Performance Evaluation of Variational Quantum Eigensolver and Quantum Dynamics Algorithms on the Advection-Diffusion Equation
A. Barış Özgüler
TL;DR
The paper benchmarks near-term quantum PDE solvers by comparing a VQE-based linear-system approach against quantum dynamics methods (Trotterization, VarQTE, AVQDS) for a 1D advection-diffusion equation, using a noiseless statevector baseline to isolate algorithmic performance. It demonstrates that, for $N=4$ qubits, the VQE solver can reach final-time fidelities as good as $\mathcal{O}(10^{-9})$ with moderate circuit depth, outperforming hardware runs that exhibit fidelities around $\mathcal{O}(10^{-1})$. The work provides a rigorous comparison of resource demands, showing VQE requires far fewer entangling gates than Trotter-based methods and offers a clean algorithmic baseline for PDE solvers on NISQ hardware.

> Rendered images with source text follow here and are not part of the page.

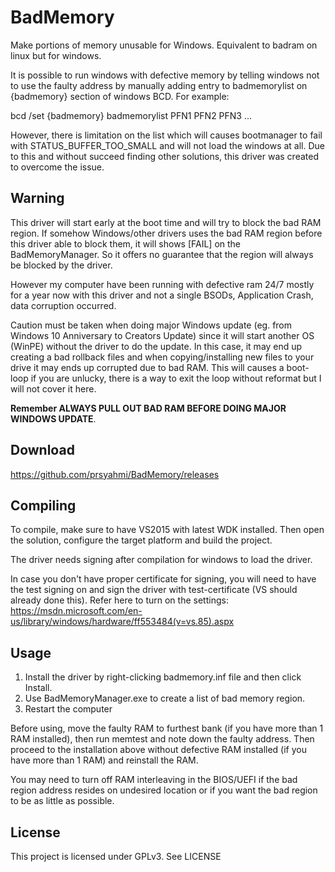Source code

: # BadMemory
Make portions of memory unusable for Windows. Equivalent to badram on linux but for windows.

It is possible to run windows with defective memory by telling windows not to use the faulty address by manually adding entry to badmemorylist on {badmemory} section of windows BCD.
For example:

  bcd /set {badmemory} badmemorylist PFN1 PFN2 PFN3 ...

However, there is limitation on the list which will causes bootmanager to fail with STATUS_BUFFER_TOO_SMALL and will not load the windows at all. Due to this and without succeed finding other solutions, this driver was created to overcome the issue.

## Warning
This driver will start early at the boot time and will try to block the bad RAM region. If somehow Windows/other drivers uses the bad RAM region before this driver able to block them, it will shows [FAIL] on the BadMemoryManager. So it offers no guarantee that the region will always be blocked by the driver.

However my computer have been running with defective ram 24/7 mostly for a year now with this driver and not a single BSODs, Application Crash, data corruption occurred.

Caution must be taken when doing major Windows update (eg. from Windows 10 Anniversary to Creators Update) since it will start another OS (WinPE) without the driver to do the update. In this case, it may end up creating a bad rollback files and when copying/installing new files to your drive it may ends up corrupted due to bad RAM. This will causes a boot-loop if you are unlucky, there is a way to exit the loop without reformat but I will not cover it here.

**Remember ALWAYS PULL OUT BAD RAM BEFORE DOING MAJOR WINDOWS UPDATE**.

## Download
https://github.com/prsyahmi/BadMemory/releases

## Compiling
To compile, make sure to have VS2015 with latest WDK installed. Then open the solution, configure the target platform and build the project.

The driver needs signing after compilation for windows to load the driver.

In case you don't have proper certificate for signing, you will need to have the test signing on and sign the driver with test-certificate (VS should already done this).
Refer here to turn on the settings: https://msdn.microsoft.com/en-us/library/windows/hardware/ff553484(v=vs.85).aspx

## Usage
1. Install the driver by right-clicking badmemory.inf file and then click Install.
2. Use BadMemoryManager.exe to create a list of bad memory region.
3. Restart the computer

Before using, move the faulty RAM to furthest bank (if you have more than 1 RAM installed), then run memtest and note down the faulty address. Then proceed to the installation above without defective RAM installed (if you have more than 1 RAM) and reinstall the RAM.

You may need to turn off RAM interleaving in the BIOS/UEFI if the bad region address resides on undesired location or if you want the bad region to be as little as possible.

## License
This project is licensed under GPLv3. See LICENSE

It also outlines clear paths to bridge toward real hardware performance, including noise modeling, error mitigation, and extension to higher dimensions and nonlinear PDEs relevant to engineering and finance.
Abstract
We investigate the potential of near-term quantum algorithms for solving partial differential equations (PDEs), focusing on a linear one-dimensional advection-diffusion equation as a test case. This study benchmarks a ground-state algorithm, Variational Quantum Eigensolver (VQE), against three leading quantum dynamics algorithms, Trotterization, Variational Quantum Imaginary Time Evolution (VarQTE), and Adaptive Variational Quantum Dynamics Simulation (AVQDS), applied to the same PDE on small quantum hardware. While Trotterization is fully quantum, VarQTE and AVQDS are variational algorithms that reduce circuit depth for noisy intermediate-scale quantum (NISQ) devices. However, hardware results from these dynamics methods show sizable errors due to noise and limited shot statistics. To establish a noise-free performance baseline, we implement the VQE-based solver on a noiseless statevector simulator. Our results show VQE can reach final-time infidelities as low as ${O}(10^{-9})$ with $N=4$ qubits and moderate circuit depths, outperforming hardware-deployed dynamics methods that show infidelities $\gtrsim 10^{-1}$. By comparing noiseless VQE to shot-based and hardware-run algorithms, we assess their accuracy and resource demands, providing a baseline for future quantum PDE solvers. We conclude with a discussion of limitations and potential extensions to higher-dimensional, nonlinear PDEs relevant to engineering and finance.